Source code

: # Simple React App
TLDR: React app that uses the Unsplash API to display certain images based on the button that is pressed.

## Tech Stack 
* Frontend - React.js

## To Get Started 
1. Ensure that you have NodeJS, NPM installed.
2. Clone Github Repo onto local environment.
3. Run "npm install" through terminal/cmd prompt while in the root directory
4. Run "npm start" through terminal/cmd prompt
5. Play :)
○ ○ ○ ○ ○ ○ ○
_WHAT YOU SHOULD DO_:
Transcribe only what runs from the line with "2. Clone Github Repo onto local environment." to the last line above, keeping every line exactly as written.

_RESULT FOR THIS EXERCISE_:
2. Clone Github Repo onto local environment.
3. Run "npm install" through terminal/cmd prompt while in the root directory
4. Run "npm start" through terminal/cmd prompt
5. Play :)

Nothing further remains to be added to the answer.